Week 46: Ontological Walkscapes
Hi Everyone,
This Tuesday is another event in a year-long series of weekly conversations and exhibits in 2010 shedding light on examples of Plausible Artworlds.
This week, with any luck, we’ll be talking with Karen Andreassian, an ambulant artist based in Yerevan, Armenia, and initiator of a number of collective undertakings in and about the post-Soviet landscape, including Voghchaberd and Ontological Walkscapes, which will be included in the “Blind Dates Project”, opening later this week in New York City.
http://voghchaberd.am/
http://www.ontologicalwalkscapes.format.am
As its name suggests, “Blind Dates” is more or a matchmaking than curated project, pairing up artists and non-artists from “what remains” of the peoples, places and cultures that once constituted the diverse geography of the Ottoman Empire (1299-1922). Andreassian’s own contribution is a fragment of his ongoing Ontological Walkscapes project — an invisible but undeniable form of dissent-by-walking against the current regime and its oligarchs.

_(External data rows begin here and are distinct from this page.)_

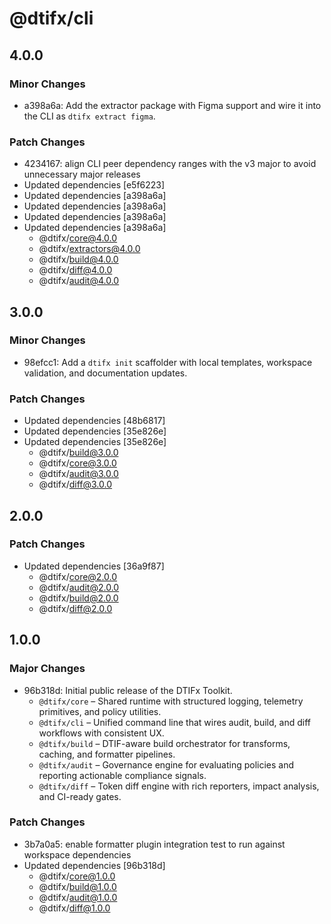 # @dtifx/cli

## 4.0.0

### Minor Changes

- a398a6a: Add the extractor package with Figma support and wire it into the CLI as
  `dtifx extract figma`.

### Patch Changes

- 4234167: align CLI peer dependency ranges with the v3 major to avoid unnecessary major releases
- Updated dependencies [e5f6223]
- Updated dependencies [a398a6a]
- Updated dependencies [a398a6a]
- Updated dependencies [a398a6a]
- Updated dependencies [a398a6a]
  - @dtifx/core@4.0.0
  - @dtifx/extractors@4.0.0
  - @dtifx/build@4.0.0
  - @dtifx/diff@4.0.0
  - @dtifx/audit@4.0.0

## 3.0.0

### Minor Changes

- 98efcc1: Add a `dtifx init` scaffolder with local templates, workspace validation, and
  documentation updates.

### Patch Changes

- Updated dependencies [48b6817]
- Updated dependencies [35e826e]
- Updated dependencies [35e826e]
  - @dtifx/build@3.0.0
  - @dtifx/core@3.0.0
  - @dtifx/audit@3.0.0
  - @dtifx/diff@3.0.0

## 2.0.0

### Patch Changes

- Updated dependencies [36a9f87]
  - @dtifx/core@2.0.0
  - @dtifx/audit@2.0.0
  - @dtifx/build@2.0.0
  - @dtifx/diff@2.0.0

<!-- markdownlint-disable MD024 -->

## 1.0.0

### Major Changes

- 96b318d: Initial public release of the DTIFx Toolkit.
  - `@dtifx/core` – Shared runtime with structured logging, telemetry primitives, and policy
    utilities.
  - `@dtifx/cli` – Unified command line that wires audit, build, and diff workflows with consistent
    UX.
  - `@dtifx/build` – DTIF-aware build orchestrator for transforms, caching, and formatter pipelines.
  - `@dtifx/audit` – Governance engine for evaluating policies and reporting actionable compliance
    signals.
  - `@dtifx/diff` – Token diff engine with rich reporters, impact analysis, and CI-ready gates.

### Patch Changes

- 3b7a0a5: enable formatter plugin integration test to run against workspace dependencies
- Updated dependencies [96b318d]
  - @dtifx/core@1.0.0
  - @dtifx/build@1.0.0
  - @dtifx/audit@1.0.0
  - @dtifx/diff@1.0.0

Inspired by the “factography” practices of the Russian avant-garde (LEF 1923) Andreassian examines two apparently unrelated phenomena in contemporary Armenia: the slow disappearance of 1970s Soviet-Armenian architecture and the shrinkage of public spaces due to the construction boom during the last decade; and the peaceful protests which led to the forceful dispersion of the demonstrators during the last post-presidential election at Azatutyoun [Freedom] Square. With both, the artist takes on the role of a “walker” through whom personal stories of ordinary citizens create a map of places (social space) that are neglected, forgotten, or have disappeared.

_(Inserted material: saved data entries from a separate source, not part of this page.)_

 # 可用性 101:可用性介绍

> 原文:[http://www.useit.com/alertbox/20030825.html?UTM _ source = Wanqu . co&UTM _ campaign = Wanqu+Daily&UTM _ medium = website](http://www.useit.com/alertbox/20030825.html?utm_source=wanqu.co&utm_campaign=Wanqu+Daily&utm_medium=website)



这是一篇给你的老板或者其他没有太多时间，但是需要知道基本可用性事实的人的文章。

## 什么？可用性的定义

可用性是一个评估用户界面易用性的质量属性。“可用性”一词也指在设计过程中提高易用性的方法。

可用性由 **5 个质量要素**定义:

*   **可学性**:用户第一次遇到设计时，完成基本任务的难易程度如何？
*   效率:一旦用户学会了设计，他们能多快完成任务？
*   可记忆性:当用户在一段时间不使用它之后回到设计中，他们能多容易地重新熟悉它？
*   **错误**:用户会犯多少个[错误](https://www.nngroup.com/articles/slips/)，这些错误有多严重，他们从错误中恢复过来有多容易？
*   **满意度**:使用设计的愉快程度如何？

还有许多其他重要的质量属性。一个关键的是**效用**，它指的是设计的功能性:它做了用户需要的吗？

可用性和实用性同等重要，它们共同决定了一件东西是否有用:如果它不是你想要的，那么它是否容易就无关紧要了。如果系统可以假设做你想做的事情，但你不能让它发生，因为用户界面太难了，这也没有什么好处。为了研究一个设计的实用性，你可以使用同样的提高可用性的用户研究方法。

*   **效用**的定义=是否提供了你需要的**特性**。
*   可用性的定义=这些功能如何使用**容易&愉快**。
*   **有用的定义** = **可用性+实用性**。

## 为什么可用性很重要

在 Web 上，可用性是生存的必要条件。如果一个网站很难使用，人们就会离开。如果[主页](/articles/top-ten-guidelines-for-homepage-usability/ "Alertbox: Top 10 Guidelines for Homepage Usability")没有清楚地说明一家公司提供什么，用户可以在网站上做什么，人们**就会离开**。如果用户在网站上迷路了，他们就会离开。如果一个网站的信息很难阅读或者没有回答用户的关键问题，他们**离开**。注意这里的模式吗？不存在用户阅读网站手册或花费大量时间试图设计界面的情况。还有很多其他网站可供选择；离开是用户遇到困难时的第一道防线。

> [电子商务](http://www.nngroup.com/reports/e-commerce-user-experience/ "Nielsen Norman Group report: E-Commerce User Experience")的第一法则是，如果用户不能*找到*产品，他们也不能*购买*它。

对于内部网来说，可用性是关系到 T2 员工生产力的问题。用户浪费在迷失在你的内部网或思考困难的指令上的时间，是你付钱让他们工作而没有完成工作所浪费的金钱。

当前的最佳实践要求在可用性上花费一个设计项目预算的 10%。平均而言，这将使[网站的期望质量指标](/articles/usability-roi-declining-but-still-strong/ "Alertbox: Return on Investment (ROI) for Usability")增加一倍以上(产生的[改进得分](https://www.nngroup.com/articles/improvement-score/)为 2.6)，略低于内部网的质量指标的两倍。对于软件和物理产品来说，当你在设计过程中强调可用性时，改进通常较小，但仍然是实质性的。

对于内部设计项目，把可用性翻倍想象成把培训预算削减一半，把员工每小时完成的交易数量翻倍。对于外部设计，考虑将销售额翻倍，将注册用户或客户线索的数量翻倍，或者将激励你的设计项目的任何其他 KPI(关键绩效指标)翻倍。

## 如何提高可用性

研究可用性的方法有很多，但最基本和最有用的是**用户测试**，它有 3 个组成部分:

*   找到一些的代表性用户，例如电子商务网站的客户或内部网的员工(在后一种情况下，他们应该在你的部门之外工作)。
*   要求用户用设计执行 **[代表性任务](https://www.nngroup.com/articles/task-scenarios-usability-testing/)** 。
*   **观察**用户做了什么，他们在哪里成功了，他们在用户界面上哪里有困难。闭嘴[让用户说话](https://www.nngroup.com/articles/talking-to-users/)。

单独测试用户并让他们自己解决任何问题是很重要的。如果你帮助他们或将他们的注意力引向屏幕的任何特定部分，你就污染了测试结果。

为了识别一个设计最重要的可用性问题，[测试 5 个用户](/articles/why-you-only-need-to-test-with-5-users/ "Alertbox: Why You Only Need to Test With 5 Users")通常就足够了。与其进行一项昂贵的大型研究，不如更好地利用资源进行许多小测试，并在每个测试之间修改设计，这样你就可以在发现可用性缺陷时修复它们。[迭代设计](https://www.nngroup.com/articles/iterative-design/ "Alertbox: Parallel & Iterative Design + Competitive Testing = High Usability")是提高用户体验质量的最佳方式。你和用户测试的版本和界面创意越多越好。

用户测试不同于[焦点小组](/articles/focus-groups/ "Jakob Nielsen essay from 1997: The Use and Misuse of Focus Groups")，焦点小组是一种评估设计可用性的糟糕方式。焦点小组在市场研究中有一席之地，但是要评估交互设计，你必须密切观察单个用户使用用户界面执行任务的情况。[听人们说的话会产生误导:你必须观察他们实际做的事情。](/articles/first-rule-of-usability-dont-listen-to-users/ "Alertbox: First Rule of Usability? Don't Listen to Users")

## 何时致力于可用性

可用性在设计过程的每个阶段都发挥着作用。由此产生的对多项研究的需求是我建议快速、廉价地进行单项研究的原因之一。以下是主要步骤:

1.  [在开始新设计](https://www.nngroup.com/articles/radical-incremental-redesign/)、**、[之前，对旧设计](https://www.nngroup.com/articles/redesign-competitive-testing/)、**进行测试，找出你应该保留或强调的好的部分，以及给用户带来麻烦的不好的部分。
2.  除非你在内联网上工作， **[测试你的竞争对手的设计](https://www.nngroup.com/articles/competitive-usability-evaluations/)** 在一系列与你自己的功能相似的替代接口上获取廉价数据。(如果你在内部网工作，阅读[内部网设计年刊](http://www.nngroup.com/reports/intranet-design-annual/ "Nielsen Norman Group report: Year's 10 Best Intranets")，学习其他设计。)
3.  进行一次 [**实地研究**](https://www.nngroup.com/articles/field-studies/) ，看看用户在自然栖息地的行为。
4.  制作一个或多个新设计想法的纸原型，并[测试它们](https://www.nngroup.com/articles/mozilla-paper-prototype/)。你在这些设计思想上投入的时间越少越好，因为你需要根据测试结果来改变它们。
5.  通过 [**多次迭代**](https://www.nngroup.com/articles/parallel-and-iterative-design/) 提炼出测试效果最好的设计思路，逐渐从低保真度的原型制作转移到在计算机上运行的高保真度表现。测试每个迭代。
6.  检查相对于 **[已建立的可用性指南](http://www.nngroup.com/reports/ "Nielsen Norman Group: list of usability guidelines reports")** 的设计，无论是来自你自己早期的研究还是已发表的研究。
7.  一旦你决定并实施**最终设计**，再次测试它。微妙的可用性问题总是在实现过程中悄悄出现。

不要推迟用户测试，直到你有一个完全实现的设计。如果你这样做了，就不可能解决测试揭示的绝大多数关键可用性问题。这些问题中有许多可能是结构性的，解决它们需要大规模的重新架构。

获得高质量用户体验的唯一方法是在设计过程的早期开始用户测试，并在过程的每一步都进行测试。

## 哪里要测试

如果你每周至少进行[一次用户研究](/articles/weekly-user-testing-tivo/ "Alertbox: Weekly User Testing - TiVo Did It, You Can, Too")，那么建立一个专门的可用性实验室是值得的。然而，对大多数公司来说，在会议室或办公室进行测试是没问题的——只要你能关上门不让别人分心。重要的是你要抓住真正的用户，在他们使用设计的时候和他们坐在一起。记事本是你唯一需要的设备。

Ontological Walkscapes is itself an extension of Andreassian’s also ongoing Voghchaberd project, in which he does literally nothing but accompany a small village near Yerevan as its inhabitants — historically escapees of the 1916 Genocide — cope with the slow but irrevocable collapse of their geological landscape, following an earthquake in 1995, which mirrors the parallel collapse of their geopolitical landscape with the demise of the Soviet Union. Andreassian is the focusing device for a project of which the village inhabitants are the self-organized coauthors.